Hamburg (dpa). Die Kaffeetrinker in Deutschland greifen immer häufiger zu Espresso, Kapseln und Pads. Zwar macht der klassische Röstkaffee immer noch drei Viertel des Marktes aus, aber dieser Bereich schrumpft zugunsten von Spezialitäten. Das teilte der Deutsche Kaffeeverband in Hamburg mit. Mit einem durchschnittlichen Kaffeekonsum von 150 Litern je Bundesbürger blieb der deutsche Kaffeemarkt 2010 insgesamt auf dem hohen Niveau des Vorjahres. "Es zeichnet sich ein klarer Trend zur frischen Zubereitung von Kaffeespezialitäten zum sofortigen Genuss ab", sagte Holger Preibisch, der Hauptgeschäftsführer des Verbandes.

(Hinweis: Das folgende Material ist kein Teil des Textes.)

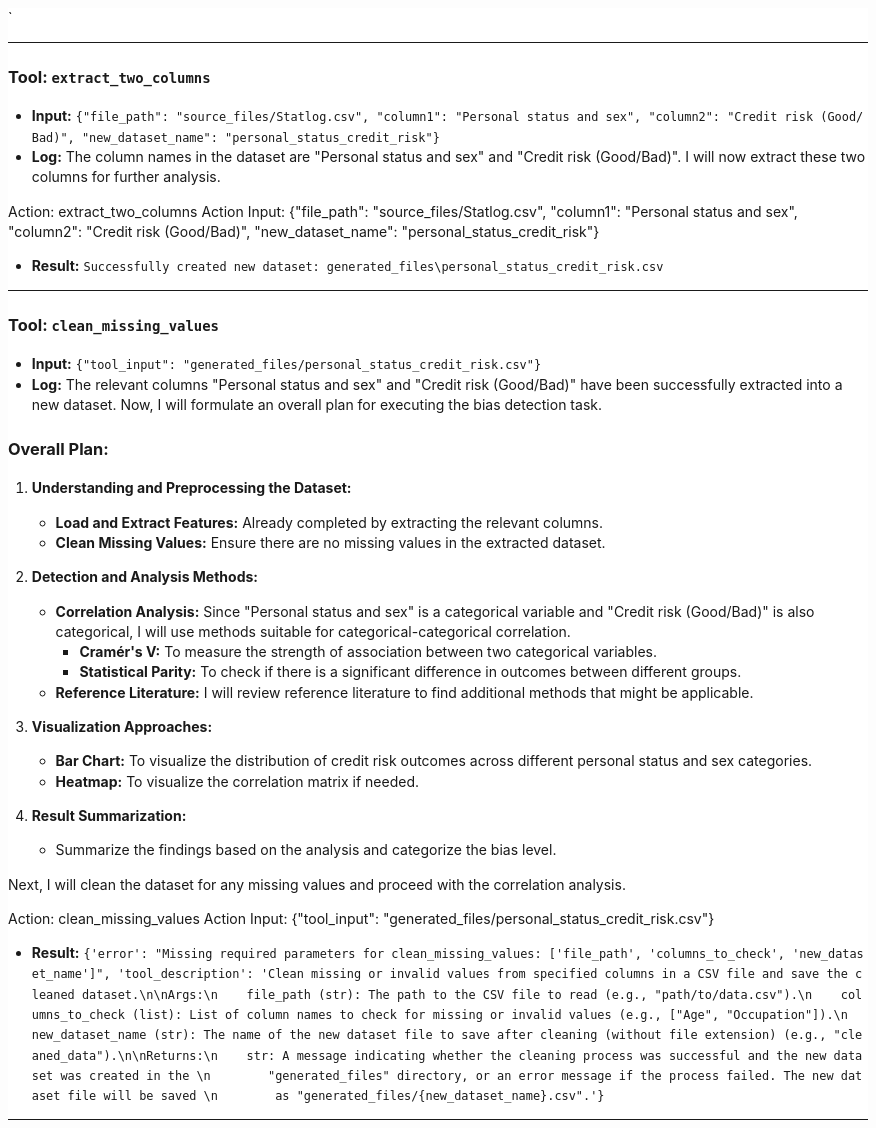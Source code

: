 `

---

### Tool: `extract_two_columns`
- **Input:** `{"file_path": "source_files/Statlog.csv", "column1": "Personal status and sex", "column2": "Credit risk (Good/Bad)", "new_dataset_name": "personal_status_credit_risk"}`
- **Log:** The column names in the dataset are "Personal status and sex" and "Credit risk (Good/Bad)". I will now extract these two columns for further analysis.

Action: extract_two_columns
Action Input: {"file_path": "source_files/Statlog.csv", "column1": "Personal status and sex", "column2": "Credit risk (Good/Bad)", "new_dataset_name": "personal_status_credit_risk"}
- **Result:** `Successfully created new dataset: generated_files\personal_status_credit_risk.csv`

---

### Tool: `clean_missing_values`
- **Input:** `{"tool_input": "generated_files/personal_status_credit_risk.csv"}`
- **Log:** The relevant columns "Personal status and sex" and "Credit risk (Good/Bad)" have been successfully extracted into a new dataset. Now, I will formulate an overall plan for executing the bias detection task.

### Overall Plan:
1. **Understanding and Preprocessing the Dataset:**
   - **Load and Extract Features:** Already completed by extracting the relevant columns.
   - **Clean Missing Values:** Ensure there are no missing values in the extracted dataset.

2. **Detection and Analysis Methods:**
   - **Correlation Analysis:** Since "Personal status and sex" is a categorical variable and "Credit risk (Good/Bad)" is also categorical, I will use methods suitable for categorical-categorical correlation.
     - **Cramér's V:** To measure the strength of association between two categorical variables.
     - **Statistical Parity:** To check if there is a significant difference in outcomes between different groups.
   - **Reference Literature:** I will review reference literature to find additional methods that might be applicable.

3. **Visualization Approaches:**
   - **Bar Chart:** To visualize the distribution of credit risk outcomes across different personal status and sex categories.
   - **Heatmap:** To visualize the correlation matrix if needed.

4. **Result Summarization:**
   - Summarize the findings based on the analysis and categorize the bias level.

Next, I will clean the dataset for any missing values and proceed with the correlation analysis.

Action: clean_missing_values
Action Input: {"tool_input": "generated_files/personal_status_credit_risk.csv"}
- **Result:** `{'error': "Missing required parameters for clean_missing_values: ['file_path', 'columns_to_check', 'new_dataset_name']", 'tool_description': 'Clean missing or invalid values from specified columns in a CSV file and save the cleaned dataset.\n\nArgs:\n    file_path (str): The path to the CSV file to read (e.g., "path/to/data.csv").\n    columns_to_check (list): List of column names to check for missing or invalid values (e.g., ["Age", "Occupation"]).\n    new_dataset_name (str): The name of the new dataset file to save after cleaning (without file extension) (e.g., "cleaned_data").\n\nReturns:\n    str: A message indicating whether the cleaning process was successful and the new dataset was created in the \n        "generated_files" directory, or an error message if the process failed. The new dataset file will be saved \n        as "generated_files/{new_dataset_name}.csv".'}`

---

Insgesamt wurden in Deutschland 406000 Tonnen Röstkaffee und 12500 Tonnen löslicher Kaffee abgesetzt. Das Segment Espresso/Caffè Crema wuchs um fast zwölf Prozent auf 53300 Tonnen, davon mehr als zwei Drittel aus deutscher Röstung. Espresso und Caffè Crema werden meist als ganze Bohnen in Vollautomaten eingesetzt. "Seit Vollautomaten zu Hause und in Büroetagen zum Kultobjekt avanciert sind, hat sich der Absatz rasant entwickelt", sagte Preibisch. Auch Einzelportionen wie Pads und Kapseln haben in den vergangenen Jahren stark zugelegt. Seit dem Jahr 2005 habe sich der Absatz verzehnfacht und liege nun bei 35100 Tonnen.